◆ EXERCISE DIRECTIONS ◆
In the entries below, find each line bearing the string "small" and copy it.

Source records
--

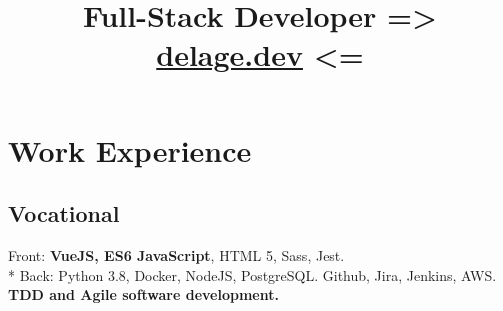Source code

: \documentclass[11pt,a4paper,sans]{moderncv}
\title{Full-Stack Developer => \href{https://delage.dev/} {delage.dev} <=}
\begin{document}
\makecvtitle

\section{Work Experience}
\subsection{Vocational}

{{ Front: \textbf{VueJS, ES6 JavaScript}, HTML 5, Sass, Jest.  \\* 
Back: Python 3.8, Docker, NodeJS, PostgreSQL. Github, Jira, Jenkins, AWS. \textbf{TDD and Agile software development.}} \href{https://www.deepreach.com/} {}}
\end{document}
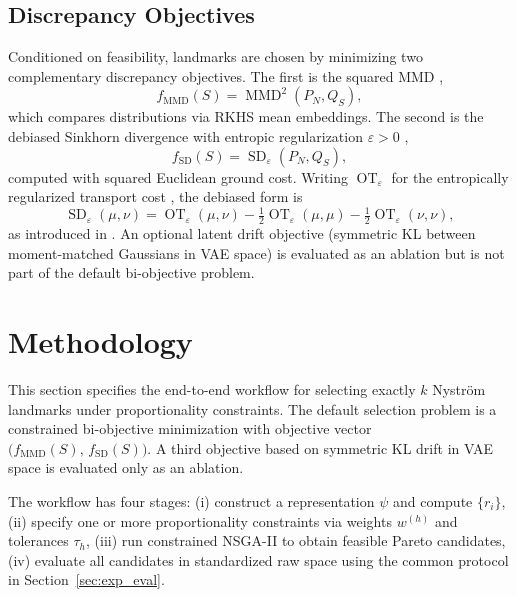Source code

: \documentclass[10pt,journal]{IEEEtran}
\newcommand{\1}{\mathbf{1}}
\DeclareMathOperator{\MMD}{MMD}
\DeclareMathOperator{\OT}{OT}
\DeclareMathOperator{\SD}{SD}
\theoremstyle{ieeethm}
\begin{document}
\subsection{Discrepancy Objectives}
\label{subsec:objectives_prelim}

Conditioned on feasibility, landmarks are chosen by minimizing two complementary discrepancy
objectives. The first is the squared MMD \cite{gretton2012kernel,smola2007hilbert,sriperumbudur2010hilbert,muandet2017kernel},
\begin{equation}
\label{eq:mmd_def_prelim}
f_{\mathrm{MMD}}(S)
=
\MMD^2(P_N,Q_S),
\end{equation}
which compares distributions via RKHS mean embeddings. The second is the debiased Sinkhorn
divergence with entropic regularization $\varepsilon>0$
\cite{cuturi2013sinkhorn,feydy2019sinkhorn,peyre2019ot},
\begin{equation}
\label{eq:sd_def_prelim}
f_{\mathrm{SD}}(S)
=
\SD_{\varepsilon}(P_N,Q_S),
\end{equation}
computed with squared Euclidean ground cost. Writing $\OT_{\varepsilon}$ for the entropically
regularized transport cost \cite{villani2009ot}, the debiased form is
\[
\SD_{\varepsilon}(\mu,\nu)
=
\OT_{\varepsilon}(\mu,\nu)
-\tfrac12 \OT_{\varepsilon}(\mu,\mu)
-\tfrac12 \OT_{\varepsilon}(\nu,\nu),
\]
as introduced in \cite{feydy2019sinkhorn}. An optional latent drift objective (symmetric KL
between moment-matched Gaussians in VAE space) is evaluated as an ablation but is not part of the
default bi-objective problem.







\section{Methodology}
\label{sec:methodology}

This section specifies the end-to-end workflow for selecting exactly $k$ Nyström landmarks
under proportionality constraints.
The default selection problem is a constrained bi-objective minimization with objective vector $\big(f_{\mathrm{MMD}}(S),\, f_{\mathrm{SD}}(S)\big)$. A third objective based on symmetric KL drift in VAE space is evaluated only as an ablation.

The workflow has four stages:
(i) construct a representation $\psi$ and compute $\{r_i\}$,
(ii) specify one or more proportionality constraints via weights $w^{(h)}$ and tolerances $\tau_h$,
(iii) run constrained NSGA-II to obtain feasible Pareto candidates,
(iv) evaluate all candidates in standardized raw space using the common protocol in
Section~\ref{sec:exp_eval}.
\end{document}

--

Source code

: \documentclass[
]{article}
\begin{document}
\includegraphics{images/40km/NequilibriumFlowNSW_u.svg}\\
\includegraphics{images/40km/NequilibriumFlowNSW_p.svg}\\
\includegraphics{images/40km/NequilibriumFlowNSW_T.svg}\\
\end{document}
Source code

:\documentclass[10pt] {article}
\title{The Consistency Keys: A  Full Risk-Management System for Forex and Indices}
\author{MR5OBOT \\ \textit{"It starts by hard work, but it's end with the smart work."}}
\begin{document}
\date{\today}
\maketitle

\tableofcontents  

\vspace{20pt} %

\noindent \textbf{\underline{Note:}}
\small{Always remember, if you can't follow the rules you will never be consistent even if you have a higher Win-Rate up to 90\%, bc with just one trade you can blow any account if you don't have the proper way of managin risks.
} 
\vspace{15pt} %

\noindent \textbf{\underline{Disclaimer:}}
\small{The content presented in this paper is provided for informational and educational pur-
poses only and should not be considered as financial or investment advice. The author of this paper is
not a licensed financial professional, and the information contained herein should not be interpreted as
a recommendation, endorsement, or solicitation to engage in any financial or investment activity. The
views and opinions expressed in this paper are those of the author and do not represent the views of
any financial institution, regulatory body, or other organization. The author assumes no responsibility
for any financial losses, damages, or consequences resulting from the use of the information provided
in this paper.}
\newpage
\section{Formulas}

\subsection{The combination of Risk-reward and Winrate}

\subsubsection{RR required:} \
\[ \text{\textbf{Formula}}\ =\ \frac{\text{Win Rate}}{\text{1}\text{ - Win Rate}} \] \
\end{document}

--

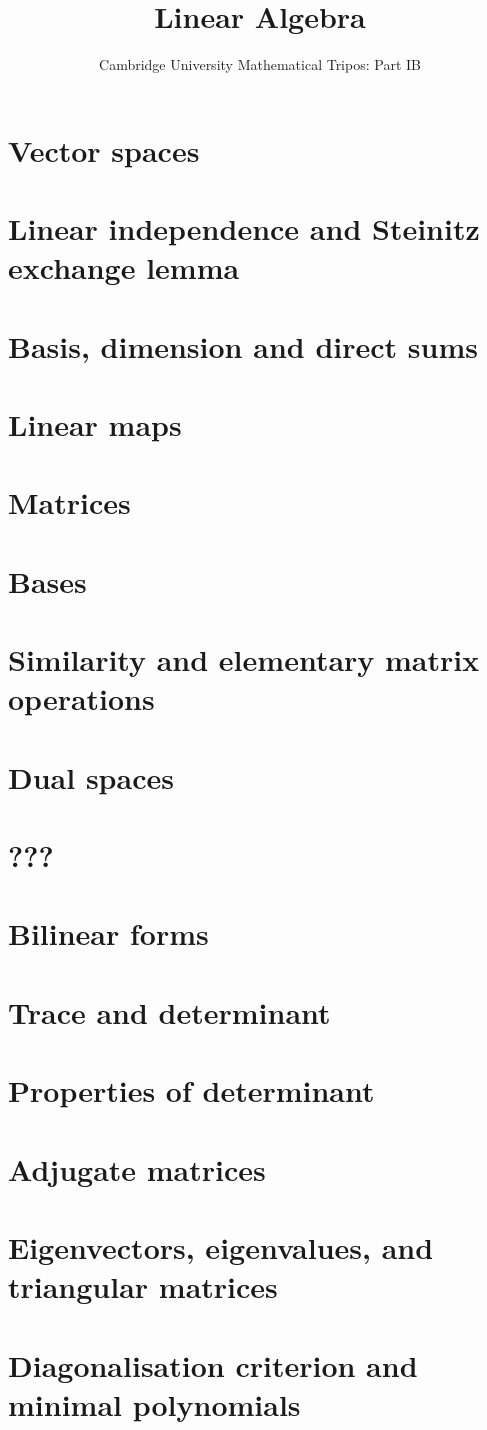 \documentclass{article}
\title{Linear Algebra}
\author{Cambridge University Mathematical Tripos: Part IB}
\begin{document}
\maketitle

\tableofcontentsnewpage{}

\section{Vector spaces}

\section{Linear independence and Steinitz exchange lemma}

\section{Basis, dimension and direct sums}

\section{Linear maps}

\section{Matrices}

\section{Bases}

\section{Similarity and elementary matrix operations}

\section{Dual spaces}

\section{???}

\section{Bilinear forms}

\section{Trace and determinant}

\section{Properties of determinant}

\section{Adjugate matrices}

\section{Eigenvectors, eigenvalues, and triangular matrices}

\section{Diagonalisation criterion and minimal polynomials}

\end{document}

--

◆ SOLUTION ◆
\small{Always remember, if you can't follow the rules you will never be consistent even if you have a higher Win-Rate up to 90\%, bc with just one trade you can blow any account if you don't have the proper way of managin risks.
\small{The content presented in this paper is provided for informational and educational pur-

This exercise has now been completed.